L’interruption volontaire de grossesse (IVG) est faite par un médecin à la demande d’une femme enceinte, majeure ou non, qui estime que son état la place dans une situation de détresse. Seule la femme concernée peut en faire la demande. En France, l’IVG est autorisée jusqu’à la fin de la douzième semaine de grossesse, ce qui correspond à la fin de la quatorzième semaine d’aménorrhée ou SA (délai depuis le début des dernières règles). Les mineures peuvent subir une IVG de façon anonyme, sans l’autorisation de leurs parents ou représentant légal. Elles doivent néanmoins nécessairement être accompagnées d’un adulte.

Deux méthodes

• La méthode chirurgicale. Elle consiste à aspirer l’œuf de façon mécanique, sous anesthésie locale ou générale, dans un bloc opératoire d’un centre de soins agréé.

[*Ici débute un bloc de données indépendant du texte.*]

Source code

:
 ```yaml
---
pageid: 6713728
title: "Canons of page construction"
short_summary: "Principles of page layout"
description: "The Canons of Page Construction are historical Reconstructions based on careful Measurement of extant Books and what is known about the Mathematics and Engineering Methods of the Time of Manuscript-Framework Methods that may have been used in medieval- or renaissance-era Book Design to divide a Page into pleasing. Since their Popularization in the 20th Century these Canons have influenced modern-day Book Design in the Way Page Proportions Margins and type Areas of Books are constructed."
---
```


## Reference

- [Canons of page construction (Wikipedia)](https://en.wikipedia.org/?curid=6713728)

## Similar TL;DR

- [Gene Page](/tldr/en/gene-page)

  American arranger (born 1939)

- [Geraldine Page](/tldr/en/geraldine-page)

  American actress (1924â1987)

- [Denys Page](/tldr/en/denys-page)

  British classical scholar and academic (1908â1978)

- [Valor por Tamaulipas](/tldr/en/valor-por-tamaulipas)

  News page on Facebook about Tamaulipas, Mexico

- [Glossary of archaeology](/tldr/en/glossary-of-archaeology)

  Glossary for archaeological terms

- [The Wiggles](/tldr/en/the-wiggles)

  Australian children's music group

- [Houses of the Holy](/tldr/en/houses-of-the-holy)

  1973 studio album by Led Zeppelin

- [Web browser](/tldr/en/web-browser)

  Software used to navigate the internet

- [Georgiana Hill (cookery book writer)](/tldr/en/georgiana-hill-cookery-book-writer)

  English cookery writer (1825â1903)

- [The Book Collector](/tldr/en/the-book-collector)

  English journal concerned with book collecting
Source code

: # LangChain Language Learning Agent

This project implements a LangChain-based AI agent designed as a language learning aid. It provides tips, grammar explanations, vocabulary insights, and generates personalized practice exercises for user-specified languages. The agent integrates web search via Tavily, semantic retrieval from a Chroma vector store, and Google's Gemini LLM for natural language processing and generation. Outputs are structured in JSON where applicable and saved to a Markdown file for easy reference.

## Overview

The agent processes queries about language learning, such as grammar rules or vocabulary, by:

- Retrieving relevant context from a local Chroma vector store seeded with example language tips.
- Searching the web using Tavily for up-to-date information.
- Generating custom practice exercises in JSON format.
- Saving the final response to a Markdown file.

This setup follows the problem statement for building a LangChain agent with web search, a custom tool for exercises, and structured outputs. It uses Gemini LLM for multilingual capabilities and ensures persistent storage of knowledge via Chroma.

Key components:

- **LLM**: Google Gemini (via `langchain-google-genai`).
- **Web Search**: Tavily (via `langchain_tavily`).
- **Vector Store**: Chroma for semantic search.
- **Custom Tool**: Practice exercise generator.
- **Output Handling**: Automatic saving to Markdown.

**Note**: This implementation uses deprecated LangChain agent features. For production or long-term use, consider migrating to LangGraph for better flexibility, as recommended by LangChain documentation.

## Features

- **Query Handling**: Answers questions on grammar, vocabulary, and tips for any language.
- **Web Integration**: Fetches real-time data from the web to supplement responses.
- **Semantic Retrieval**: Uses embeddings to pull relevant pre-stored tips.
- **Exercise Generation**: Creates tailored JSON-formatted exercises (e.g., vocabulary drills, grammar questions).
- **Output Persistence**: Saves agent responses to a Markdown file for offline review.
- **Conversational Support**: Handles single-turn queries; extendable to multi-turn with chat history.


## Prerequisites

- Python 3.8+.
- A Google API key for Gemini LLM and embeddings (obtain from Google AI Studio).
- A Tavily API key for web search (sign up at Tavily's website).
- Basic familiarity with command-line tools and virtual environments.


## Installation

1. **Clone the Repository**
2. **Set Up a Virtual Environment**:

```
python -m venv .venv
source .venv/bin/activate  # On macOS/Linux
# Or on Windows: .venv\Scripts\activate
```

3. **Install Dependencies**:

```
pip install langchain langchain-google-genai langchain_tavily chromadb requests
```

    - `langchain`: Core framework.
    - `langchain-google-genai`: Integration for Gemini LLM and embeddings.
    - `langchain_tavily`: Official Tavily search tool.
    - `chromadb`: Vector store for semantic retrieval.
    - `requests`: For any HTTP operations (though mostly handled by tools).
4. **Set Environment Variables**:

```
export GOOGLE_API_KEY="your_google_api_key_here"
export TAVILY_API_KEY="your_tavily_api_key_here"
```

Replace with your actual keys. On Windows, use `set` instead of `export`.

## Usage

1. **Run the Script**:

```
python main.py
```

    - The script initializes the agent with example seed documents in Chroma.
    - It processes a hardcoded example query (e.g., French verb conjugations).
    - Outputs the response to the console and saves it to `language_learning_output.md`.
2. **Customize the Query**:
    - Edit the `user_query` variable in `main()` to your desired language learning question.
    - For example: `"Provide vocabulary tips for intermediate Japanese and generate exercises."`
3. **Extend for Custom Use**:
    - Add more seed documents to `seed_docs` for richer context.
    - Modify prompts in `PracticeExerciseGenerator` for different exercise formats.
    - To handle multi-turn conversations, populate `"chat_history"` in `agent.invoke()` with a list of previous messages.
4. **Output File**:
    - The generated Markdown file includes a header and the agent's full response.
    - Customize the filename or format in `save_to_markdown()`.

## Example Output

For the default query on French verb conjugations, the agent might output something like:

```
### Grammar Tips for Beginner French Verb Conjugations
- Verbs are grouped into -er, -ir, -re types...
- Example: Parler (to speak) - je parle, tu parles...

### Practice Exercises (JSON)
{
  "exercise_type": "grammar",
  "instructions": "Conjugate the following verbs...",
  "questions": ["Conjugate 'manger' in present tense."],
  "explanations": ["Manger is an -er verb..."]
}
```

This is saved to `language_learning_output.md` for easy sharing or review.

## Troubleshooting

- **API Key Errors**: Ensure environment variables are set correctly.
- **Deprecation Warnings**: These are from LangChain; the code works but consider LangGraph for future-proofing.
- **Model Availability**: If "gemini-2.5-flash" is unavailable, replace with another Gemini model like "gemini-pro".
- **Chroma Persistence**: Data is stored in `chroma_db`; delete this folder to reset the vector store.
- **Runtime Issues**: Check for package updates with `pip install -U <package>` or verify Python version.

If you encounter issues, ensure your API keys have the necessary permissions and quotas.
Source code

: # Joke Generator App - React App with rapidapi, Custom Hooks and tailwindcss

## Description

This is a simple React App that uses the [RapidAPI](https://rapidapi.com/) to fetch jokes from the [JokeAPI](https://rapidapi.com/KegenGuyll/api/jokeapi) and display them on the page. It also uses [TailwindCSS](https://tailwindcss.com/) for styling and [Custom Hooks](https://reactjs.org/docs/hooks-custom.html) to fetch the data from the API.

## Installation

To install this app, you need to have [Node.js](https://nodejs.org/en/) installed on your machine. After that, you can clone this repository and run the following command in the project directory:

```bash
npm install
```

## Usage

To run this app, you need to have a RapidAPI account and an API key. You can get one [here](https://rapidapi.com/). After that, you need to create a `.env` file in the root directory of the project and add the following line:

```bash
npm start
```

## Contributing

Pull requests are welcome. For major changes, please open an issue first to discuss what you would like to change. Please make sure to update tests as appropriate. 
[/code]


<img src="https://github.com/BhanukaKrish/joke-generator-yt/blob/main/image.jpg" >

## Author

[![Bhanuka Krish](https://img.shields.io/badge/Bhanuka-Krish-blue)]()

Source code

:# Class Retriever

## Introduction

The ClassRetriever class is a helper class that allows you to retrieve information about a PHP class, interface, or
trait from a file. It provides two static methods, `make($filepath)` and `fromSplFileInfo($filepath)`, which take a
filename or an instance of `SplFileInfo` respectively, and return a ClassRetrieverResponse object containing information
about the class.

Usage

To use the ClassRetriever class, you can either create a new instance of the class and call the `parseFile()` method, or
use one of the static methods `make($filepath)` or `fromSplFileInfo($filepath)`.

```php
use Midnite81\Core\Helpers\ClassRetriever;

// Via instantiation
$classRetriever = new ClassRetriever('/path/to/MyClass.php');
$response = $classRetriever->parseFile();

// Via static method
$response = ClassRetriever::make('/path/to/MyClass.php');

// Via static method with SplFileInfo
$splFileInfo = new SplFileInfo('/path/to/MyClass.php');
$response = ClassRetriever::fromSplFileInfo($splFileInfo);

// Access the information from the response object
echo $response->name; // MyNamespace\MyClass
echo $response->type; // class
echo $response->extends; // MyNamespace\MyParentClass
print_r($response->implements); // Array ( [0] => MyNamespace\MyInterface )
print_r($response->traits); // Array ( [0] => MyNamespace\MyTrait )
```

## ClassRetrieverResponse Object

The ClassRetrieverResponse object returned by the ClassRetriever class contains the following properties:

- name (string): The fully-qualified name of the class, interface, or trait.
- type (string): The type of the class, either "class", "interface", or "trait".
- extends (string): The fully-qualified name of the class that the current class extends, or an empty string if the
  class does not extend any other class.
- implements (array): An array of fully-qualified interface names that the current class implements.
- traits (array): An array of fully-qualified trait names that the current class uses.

• La méthode médicamenteuse. Elle consiste à « provoquer » une fausse couche en deux temps, à l’aide de deux médicaments. Le premier interrompt la grossesse ; le deuxième provoque l’expulsion de l’œuf. Elle est réalisée par un médecin formé à cette pratique et ayant signé une convention avec un établissement de santé qui accueillera si besoin la patiente, en établissements de santé, en cabinet médical de ville (gynécologues et généralistes), dans certains centres de protection maternelle et infantile (PMI), du Mouvement français pour le planning familial (MFPF) ou d’éducation et de planification familiale (CEPF).

Stratégie de prise en charge

Démarches préalables obligatoires

La demande d’IVG implique obligatoirement des démarches médicales, administratives et un temps de réflexion (voir infographie).

Choix de la méthode

La méthode est choisie en fonction :

• De l’âge de la grossesse en cours. L’IVG chirurgicale peut être pratiquée jusqu’à la fin de la douzième semaine de grossesse (ou de la 14e SA). L’IVG médicamenteuse ne peut être pratiquée que jusqu’à la fin de la cinquième semaine de grossesse (ou 7e semaine d’aménorrhée). En structure médicalisée uniquement, les recommandations professionnelles autorisent l’IVG médicamenteuse jusqu’à neuf semaines d’aménorrhée.

• D’éventuelles contre-indications (voir « Méthode » plus loin).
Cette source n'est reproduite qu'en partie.